=== Begin Enclosure ===

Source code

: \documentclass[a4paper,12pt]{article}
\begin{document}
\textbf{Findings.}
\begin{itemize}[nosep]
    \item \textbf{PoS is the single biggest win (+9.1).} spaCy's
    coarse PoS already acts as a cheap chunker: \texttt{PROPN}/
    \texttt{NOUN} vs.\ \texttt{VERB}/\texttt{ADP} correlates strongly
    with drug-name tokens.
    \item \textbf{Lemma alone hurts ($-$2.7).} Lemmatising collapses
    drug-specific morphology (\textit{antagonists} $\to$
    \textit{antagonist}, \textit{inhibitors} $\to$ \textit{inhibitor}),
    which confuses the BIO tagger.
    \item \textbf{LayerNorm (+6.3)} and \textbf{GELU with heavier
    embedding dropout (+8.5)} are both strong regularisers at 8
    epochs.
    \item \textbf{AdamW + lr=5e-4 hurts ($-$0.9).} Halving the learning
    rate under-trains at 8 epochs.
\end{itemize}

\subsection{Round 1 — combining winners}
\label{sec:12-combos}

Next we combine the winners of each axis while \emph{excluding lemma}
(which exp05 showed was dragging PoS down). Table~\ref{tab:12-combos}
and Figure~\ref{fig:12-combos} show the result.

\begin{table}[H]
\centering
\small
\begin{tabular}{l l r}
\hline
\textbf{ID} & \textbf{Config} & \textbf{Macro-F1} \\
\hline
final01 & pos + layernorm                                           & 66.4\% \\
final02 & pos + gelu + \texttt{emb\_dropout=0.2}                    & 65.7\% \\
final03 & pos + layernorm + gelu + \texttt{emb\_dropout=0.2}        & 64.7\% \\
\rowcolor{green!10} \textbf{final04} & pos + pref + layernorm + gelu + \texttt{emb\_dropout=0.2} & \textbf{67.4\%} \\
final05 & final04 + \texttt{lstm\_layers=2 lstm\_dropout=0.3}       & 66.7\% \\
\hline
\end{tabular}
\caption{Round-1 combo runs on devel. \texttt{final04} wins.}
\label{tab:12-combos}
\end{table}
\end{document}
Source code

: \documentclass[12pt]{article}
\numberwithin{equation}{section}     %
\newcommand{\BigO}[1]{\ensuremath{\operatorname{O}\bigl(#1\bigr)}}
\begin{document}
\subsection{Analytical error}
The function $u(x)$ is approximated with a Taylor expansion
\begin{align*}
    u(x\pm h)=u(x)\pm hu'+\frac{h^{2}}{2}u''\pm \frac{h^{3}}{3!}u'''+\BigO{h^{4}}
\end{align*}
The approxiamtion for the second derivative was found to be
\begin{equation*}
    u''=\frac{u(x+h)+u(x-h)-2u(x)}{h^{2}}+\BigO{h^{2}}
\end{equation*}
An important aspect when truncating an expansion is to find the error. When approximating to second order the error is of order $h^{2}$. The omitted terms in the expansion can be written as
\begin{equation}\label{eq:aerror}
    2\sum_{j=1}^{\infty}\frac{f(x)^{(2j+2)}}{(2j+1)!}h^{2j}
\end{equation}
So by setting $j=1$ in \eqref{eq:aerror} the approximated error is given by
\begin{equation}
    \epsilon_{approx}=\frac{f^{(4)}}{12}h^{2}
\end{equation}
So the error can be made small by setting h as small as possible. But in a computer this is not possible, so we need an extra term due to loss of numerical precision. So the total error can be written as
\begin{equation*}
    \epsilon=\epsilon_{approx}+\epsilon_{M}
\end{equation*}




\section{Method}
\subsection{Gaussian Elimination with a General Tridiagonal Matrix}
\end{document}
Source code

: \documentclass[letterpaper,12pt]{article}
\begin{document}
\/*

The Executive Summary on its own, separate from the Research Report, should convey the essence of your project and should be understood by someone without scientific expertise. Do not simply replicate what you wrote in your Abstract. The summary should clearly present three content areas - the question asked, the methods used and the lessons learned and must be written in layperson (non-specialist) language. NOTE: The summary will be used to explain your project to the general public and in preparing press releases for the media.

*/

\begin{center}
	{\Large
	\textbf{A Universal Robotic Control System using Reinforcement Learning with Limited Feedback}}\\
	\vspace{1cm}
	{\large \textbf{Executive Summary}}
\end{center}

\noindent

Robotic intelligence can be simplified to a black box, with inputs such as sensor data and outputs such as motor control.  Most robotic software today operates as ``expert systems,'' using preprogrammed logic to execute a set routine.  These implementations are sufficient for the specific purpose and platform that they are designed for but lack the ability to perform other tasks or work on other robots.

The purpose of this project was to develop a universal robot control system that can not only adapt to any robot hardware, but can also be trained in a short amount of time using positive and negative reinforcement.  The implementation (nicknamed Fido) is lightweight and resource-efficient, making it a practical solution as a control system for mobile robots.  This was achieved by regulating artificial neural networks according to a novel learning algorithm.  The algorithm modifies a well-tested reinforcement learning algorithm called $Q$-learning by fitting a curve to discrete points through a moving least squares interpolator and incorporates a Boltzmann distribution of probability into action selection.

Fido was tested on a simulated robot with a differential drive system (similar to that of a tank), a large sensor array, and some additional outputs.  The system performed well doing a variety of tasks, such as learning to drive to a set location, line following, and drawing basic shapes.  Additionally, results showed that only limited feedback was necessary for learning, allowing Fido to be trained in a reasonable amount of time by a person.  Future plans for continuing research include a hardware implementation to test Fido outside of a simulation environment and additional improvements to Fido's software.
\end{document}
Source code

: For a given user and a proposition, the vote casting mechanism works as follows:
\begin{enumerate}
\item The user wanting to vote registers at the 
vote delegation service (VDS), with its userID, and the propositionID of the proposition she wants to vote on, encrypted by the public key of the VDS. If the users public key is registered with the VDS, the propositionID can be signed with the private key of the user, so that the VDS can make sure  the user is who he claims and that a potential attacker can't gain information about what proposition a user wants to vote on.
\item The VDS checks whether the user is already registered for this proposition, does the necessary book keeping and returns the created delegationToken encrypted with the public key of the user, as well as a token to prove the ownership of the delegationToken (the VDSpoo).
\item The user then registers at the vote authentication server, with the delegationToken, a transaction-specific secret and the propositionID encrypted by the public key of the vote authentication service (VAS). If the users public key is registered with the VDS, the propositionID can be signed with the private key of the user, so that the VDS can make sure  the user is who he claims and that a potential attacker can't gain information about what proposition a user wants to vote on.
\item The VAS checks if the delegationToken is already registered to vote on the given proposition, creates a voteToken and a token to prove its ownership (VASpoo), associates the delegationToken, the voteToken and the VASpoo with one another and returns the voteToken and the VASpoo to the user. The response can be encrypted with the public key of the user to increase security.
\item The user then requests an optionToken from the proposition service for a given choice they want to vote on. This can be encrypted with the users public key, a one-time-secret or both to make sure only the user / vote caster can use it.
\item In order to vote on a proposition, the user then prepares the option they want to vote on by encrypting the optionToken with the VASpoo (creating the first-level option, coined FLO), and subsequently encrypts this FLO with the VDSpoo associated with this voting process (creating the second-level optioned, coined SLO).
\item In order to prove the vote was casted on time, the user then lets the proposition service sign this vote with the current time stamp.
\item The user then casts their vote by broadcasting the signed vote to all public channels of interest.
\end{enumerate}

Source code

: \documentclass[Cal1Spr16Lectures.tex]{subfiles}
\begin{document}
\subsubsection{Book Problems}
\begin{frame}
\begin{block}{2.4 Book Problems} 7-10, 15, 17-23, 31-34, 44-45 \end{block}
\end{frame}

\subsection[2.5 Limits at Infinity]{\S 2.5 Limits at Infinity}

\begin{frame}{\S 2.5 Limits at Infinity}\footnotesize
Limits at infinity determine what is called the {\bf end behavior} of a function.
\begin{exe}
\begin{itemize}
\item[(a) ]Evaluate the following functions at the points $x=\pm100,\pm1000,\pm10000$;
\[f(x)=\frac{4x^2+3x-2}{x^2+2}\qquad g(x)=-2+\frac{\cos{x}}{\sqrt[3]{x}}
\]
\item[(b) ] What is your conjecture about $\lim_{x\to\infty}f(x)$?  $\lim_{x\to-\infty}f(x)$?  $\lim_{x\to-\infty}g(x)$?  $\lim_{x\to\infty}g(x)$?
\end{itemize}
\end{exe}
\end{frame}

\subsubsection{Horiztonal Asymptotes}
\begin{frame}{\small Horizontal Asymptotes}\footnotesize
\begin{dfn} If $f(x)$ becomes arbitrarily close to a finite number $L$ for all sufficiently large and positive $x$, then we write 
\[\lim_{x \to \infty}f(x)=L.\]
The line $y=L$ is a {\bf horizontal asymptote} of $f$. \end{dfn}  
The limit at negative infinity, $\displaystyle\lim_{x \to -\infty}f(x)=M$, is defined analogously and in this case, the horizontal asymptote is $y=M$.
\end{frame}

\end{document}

=== End Enclosure ===

> **REQUIRED WORK**:
The answer must consist solely of the lines from the first line of the data to the line holding "with drug-name tokens.", each given again exactly.

> **EXERCISE RESULT**:
Source code

: \documentclass[a4paper,12pt]{article}
\begin{document}
\textbf{Findings.}
\begin{itemize}[nosep]
    \item \textbf{PoS is the single biggest win (+9.1).} spaCy's
    coarse PoS already acts as a cheap chunker: \texttt{PROPN}/
    \texttt{NOUN} vs.\ \texttt{VERB}/\texttt{ADP} correlates strongly
    with drug-name tokens.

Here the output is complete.